Aborting the Syrians

Today, I want to ask a simple hypothetical.

Last I wrote – months, and months ago – I started discussing abortion, a topic I’ll frequent several more times. I, like most conservatives, call myself pro-life. And in the wake of recent debates, it seems fitting to as the following:

Suppose I have, as an elected official, the power to sign legislation that will completely outlaw abortion in all areas under my jurisdiction, and provide the same needy mothers with all the resources they need to safely raise their children.

Suppose, too, that there’s a lot of these unborn children – say, 10,000.

I’m excited about the prospect, but statistics and population samples tell me a few worrisome things. For one, the best evidence we have suggests that roughly 1% of these 10,000 children will grow up to be psychopaths. And while not all people with psycopathy end up being serial killers, the idea that 100 potential serial killers will be amidst the population makes me hesitate.

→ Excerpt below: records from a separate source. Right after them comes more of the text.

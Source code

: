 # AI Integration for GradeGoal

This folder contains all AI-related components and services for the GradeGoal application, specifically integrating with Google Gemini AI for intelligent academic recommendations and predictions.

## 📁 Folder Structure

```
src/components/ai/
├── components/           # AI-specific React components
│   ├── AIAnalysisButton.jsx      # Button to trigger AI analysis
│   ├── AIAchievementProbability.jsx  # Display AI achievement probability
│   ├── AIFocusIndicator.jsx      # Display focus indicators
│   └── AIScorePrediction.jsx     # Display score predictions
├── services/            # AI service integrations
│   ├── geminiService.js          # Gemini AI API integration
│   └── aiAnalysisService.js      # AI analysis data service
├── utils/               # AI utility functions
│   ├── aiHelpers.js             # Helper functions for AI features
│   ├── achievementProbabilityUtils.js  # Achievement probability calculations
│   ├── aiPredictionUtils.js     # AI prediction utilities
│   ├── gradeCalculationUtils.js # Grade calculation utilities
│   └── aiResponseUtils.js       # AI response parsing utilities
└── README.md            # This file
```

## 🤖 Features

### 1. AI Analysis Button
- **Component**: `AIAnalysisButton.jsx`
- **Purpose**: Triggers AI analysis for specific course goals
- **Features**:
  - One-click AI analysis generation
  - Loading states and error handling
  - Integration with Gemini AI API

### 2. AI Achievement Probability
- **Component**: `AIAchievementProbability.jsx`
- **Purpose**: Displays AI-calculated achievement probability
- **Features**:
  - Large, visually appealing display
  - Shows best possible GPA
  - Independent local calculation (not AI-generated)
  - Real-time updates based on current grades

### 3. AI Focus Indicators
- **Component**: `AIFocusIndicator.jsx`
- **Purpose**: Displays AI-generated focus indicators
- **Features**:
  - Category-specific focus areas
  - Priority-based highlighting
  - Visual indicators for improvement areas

There’s a fair to decent chance that one of the young boys will, in adolescence, take a gun to an elementary school and end dozens of young lives.

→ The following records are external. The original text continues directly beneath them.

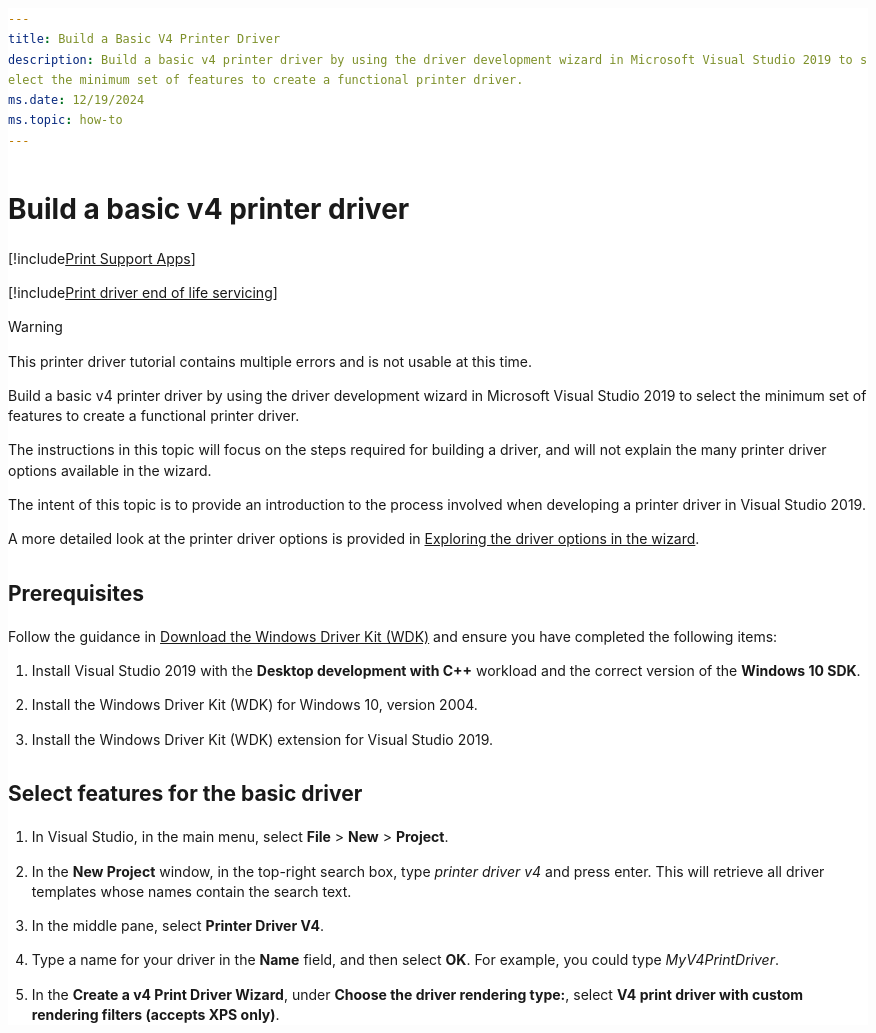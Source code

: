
 ```yaml
---
title: Build a Basic V4 Printer Driver
description: Build a basic v4 printer driver by using the driver development wizard in Microsoft Visual Studio 2019 to select the minimum set of features to create a functional printer driver.
ms.date: 12/19/2024
ms.topic: how-to
---
```


# Build a basic v4 printer driver

[!include[Print Support Apps](../includes/print-support-apps.md)]

[!include[Print driver end of life servicing](../includes/print-eol-servicing.md)]

> [!WARNING]
> This printer driver tutorial contains multiple errors and is not usable at this time.

Build a basic v4 printer driver by using the driver development wizard in Microsoft Visual Studio 2019 to select the minimum set of features to create a functional printer driver.

The instructions in this topic will focus on the steps required for building a driver, and will not explain the many printer driver options available in the wizard.

The intent of this topic is to provide an introduction to the process involved when developing a printer driver in Visual Studio 2019.

A more detailed look at the printer driver options is provided in [Exploring the driver options in the wizard](exploring-the-driver-options-in-the-wizard.md).

## Prerequisites

Follow the guidance in [Download the Windows Driver Kit (WDK)](../download-the-wdk.md) and ensure you have completed the following items:

1. Install Visual Studio 2019 with the **Desktop development with C++** workload and the correct version of the **Windows 10 SDK**.

1. Install the Windows Driver Kit (WDK) for Windows 10, version 2004.

1. Install the Windows Driver Kit (WDK) extension for Visual Studio 2019.

## Select features for the basic driver

1. In Visual Studio, in the main menu, select **File** > **New** > **Project**.

1. In the **New Project** window, in the top-right search box, type *printer driver v4* and press enter. This will retrieve all driver templates whose names contain the search text.

1. In the middle pane, select **Printer Driver V4**.

1. Type a name for your driver in the **Name** field, and then select **OK**. For example, you could type *MyV4PrintDriver*.

1. In the **Create a v4 Print Driver Wizard**, under **Choose the driver rendering type:**, select **V4 print driver with custom rendering filters (accepts XPS only)**.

Some will murder; some will rape; some will rob. I have no control over where they will end up, to whom they’ll be neighbors, or whom they’ll work for.

If I don’t sign, it’s possible that many of the children will live – young parents do change minds, after all. It is almost certain, however, that a good portion will perish.

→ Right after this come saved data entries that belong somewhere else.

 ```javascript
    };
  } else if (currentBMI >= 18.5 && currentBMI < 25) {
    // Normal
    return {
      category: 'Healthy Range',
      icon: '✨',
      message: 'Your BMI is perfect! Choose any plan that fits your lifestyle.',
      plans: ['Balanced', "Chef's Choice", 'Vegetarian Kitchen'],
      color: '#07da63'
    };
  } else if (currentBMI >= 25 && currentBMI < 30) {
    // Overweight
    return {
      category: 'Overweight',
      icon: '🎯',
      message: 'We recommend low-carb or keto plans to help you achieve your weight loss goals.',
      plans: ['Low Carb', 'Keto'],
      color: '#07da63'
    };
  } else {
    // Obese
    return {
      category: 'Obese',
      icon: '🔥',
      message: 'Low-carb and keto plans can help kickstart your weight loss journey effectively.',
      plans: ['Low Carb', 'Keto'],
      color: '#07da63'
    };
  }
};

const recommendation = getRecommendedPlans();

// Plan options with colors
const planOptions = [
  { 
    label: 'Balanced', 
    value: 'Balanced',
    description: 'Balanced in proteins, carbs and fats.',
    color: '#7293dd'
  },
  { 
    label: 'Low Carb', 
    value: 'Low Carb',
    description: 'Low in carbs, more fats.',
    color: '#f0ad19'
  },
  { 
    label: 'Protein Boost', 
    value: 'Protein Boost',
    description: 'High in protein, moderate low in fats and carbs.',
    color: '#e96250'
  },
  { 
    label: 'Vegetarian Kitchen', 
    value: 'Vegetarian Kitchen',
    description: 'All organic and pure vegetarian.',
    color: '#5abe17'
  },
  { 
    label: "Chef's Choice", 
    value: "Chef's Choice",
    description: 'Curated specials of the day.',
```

Keeping the potential danger in mind, do I sign the legislation?

If I don’t, can I call myself pro-life?


Ponder a while. I’ll compare answers in a future post.


3 thoughts on “Aborting the Syrians

  1. As a Christian – a lover of and follower of Christ – risk is good. I risk because living for Christ requires risk. I no longer live for myself. “I have been crucified with Christ. It is no longer I who live, but Christ who lives in me. And the life I now live in the flesh, I live faith in the Son of God, who loved me and gave himself for me.” (Gal. 2:20) So risk – for the right reason – is good.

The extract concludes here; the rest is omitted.